An Amazon Go clone for the camera shy

The cashierless Amazon Go store is also very much a metaphor for the surveillance state — cameras are everywhere, and each shopper's every move is tracked meticulously to determine which products they picked up, put down or left the store with.

For stores that don't want such a high-tech makeover, options for automatic checkout options are being built on a much simpler foundation.

The Boston-based Moltin is part of an emerging trend to recreate the Amazon Go experience without relying on dozens of high-tech cameras to and sensors. Instead, Moltin merges an IoT transaction concept with in-store contactless payments for self-checkout.

Jamus Driscoll, CEO of Moltin

"It's easier than putting 200 cameras on the ceiling. That's the issue the retail industry has," said Jamus Driscoll, Moltin's CEO. "[Automatic checkout] needs to be simple so everybody can take advantage of it. We wanted to look at the assets that are available for all of us, like smartphones."

With Moltin's system, consumers navigate to the store's URL and scan a bar code on an item to automatically charge the consumer's Apple Pay, Google Pay or card account without having to download an additional app from the store. A receipt appears on the consumer's phone, which he or she shows to a store rep on the way out.

The setup is not the simple "just walk out" experience that Amazon Go promises, but it still eliminates the point of sale terminal, dedicated self-checkout kiosks, e-commerce checkout pages, and special video-sensing equipment deployed inside stores, which carry a cost that may not be affordable for all retailers.

On the back end, Moltin's API submits product information, creates a cart, and adds products to the cart. The self-checkout feature integrates with other technology a store may be using, such as a mobile point of sale system or Stripe.

Consumers have the option to use the store's app, but they don't have to since a payment can be made mostly by scanning a code. "Most consumers say they already have enough apps on their phone," Driscoll said.

Moltin just completed its first deployment at Stance, San Clemente, Calif.-based retailer that specializes in athletic socks (as narrow as that sounds, Stance is the official sock of Major League Baseball and the NBA).
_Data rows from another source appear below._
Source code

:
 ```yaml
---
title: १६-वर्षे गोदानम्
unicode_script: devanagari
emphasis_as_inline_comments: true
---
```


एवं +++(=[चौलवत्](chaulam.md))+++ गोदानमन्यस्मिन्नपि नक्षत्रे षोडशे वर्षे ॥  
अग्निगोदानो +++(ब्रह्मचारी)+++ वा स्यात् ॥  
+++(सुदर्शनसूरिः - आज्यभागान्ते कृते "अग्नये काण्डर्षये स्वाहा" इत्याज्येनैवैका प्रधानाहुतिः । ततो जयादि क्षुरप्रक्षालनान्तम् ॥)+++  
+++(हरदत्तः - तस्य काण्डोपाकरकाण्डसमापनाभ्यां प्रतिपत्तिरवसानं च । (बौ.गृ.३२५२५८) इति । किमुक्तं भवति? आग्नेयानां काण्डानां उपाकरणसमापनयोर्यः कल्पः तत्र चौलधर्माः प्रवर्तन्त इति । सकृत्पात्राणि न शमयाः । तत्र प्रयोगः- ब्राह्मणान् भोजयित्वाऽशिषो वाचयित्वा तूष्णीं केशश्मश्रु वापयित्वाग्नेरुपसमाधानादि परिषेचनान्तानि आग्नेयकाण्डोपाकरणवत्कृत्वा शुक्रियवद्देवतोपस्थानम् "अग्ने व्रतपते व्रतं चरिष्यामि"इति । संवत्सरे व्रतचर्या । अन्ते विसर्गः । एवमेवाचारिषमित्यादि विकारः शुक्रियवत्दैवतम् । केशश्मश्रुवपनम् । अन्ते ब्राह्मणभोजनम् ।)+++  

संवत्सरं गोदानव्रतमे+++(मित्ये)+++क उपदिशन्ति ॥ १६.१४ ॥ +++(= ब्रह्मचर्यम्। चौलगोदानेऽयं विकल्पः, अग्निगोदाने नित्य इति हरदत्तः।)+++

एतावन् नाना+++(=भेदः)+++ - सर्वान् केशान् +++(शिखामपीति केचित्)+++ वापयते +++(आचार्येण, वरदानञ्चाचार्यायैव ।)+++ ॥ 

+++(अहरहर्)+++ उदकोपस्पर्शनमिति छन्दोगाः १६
"We were able to quickly build and deploy a self-checkout solution that essentially means our guests never have to wait in line again," said Paul Zaengle, executive vice president of direct-to-consumer at Stance, in an email. "Our guests are loving it, and as mobile wallets are more widely used we feel like customers will grow to expect solutions like this from retailers."

Moltin's strategy suggests there will be a range of options to create walk in/walk out experiences at retailers as opposed to a "winning" model. Amazon has inspired a change in retail technology strategy with its Go concept, but there's a variety of other approaches to manage store sizes, consumer traffic volumes, and other variables that have challenged early attempts.

Another large-scale project is being developed by Microsoft, which is in talks with Walmart to build no-cashier checkout. Microsoft is considering multiple options, such as attaching cameras to shopping carts, an idea Walmart has already rejected in the past.

Every innovation in the payment space starts with a proliferation of applications that have terrific promise, said Thad Peterson, a senior analyst at Aite Group, adding that the market, and the merchant, decides where the value is, and those are the offerings that survive and ultimately thrive. "It appears that 'cashierless' technology is on the same path," Peterson said.

Eliminating checkout is the ultimate expression of frictionless commerce, and there is real opportunity for merchants to increase sales and at the same time enhance the customer experience by making checkout as easy and fast as possible, Peterson said.

"The key driver though, is the use case," Peterson said. "Having the consumer scan their own products and then walking out without going to the point of sale is great, but I’m not sure that consumers would find scanning an entire cart of groceries more convenient than letting a store associate handle that job at the point of sale."